ACTION ITEM
Which lines of the data include the string "numFaces"? List them all.

SUPPLIED MATERIAL
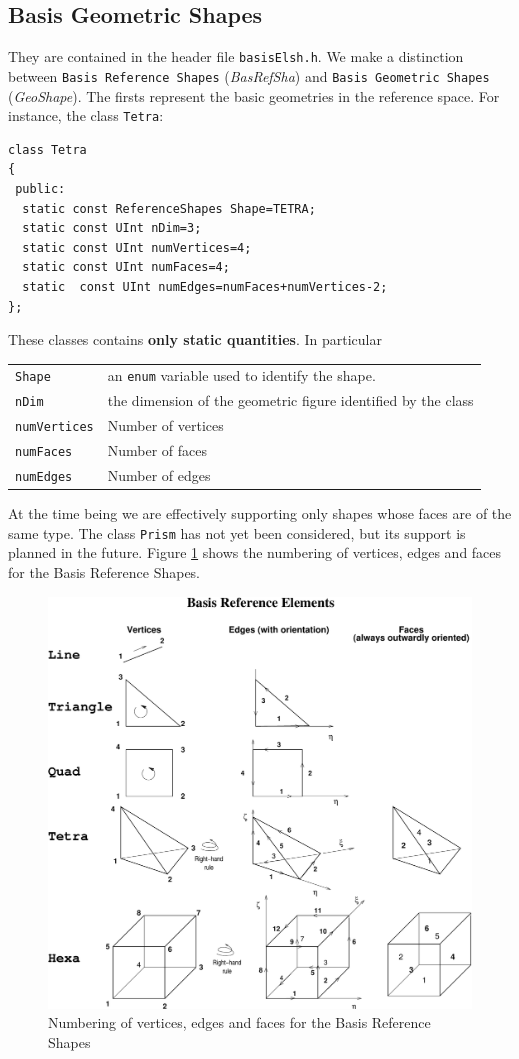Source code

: \subsection{Basis Geometric Shapes}
\label{sec:basgeosha}
They are contained in the header file \texttt{basisElsh.h}.  We make a
distinction between \texttt{Basis Reference Shapes} (\emph{BasRefSha})
and \texttt{Basis Geometric Shapes} (\emph{GeoShape}). The firsts
represent the basic geometries in the reference space. For instance,
the class \texttt{Tetra}:
\begin{verbatim}
class Tetra
{
 public:
  static const ReferenceShapes Shape=TETRA;
  static const UInt nDim=3;
  static const UInt numVertices=4;
  static const UInt numFaces=4;
  static  const UInt numEdges=numFaces+numVertices-2;
};
\end{verbatim}
These classes contains \textbf{only static quantities}.
In particular

\begin{tabularx}{\textwidth}{lX}
\hline
\texttt{Shape} & an \texttt{enum} variable used to identify the shape.\\
\texttt{nDim}  & the dimension of the geometric figure identified by the class\\
\texttt{numVertices} & Number of vertices\\
\texttt{numFaces} & Number of faces\\
\texttt{numEdges} & Number of edges\\
\hline
\end{tabularx}

At the time being we are effectively supporting only shapes whose
faces are of the same type. The class \texttt{Prism} has not yet been considered,
but its support is planned in the future.
Figure \ref{fig:basrefsha} shows the numbering of vertices, edges and faces
for the Basis Reference Shapes.
\begin{figure}[hbp]
  \begin{center}
    \includegraphics[width=.7\linewidth]{BasElSha}
    
  \end{center}
  \caption{Numbering of vertices, edges and faces
    for the Basis Reference Shapes}\label{fig:basrefsha}
\end{figure}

WRITTEN RESPONSE
  static const UInt numFaces=4;
  static  const UInt numEdges=numFaces+numVertices-2;
\texttt{numFaces} & Number of faces\\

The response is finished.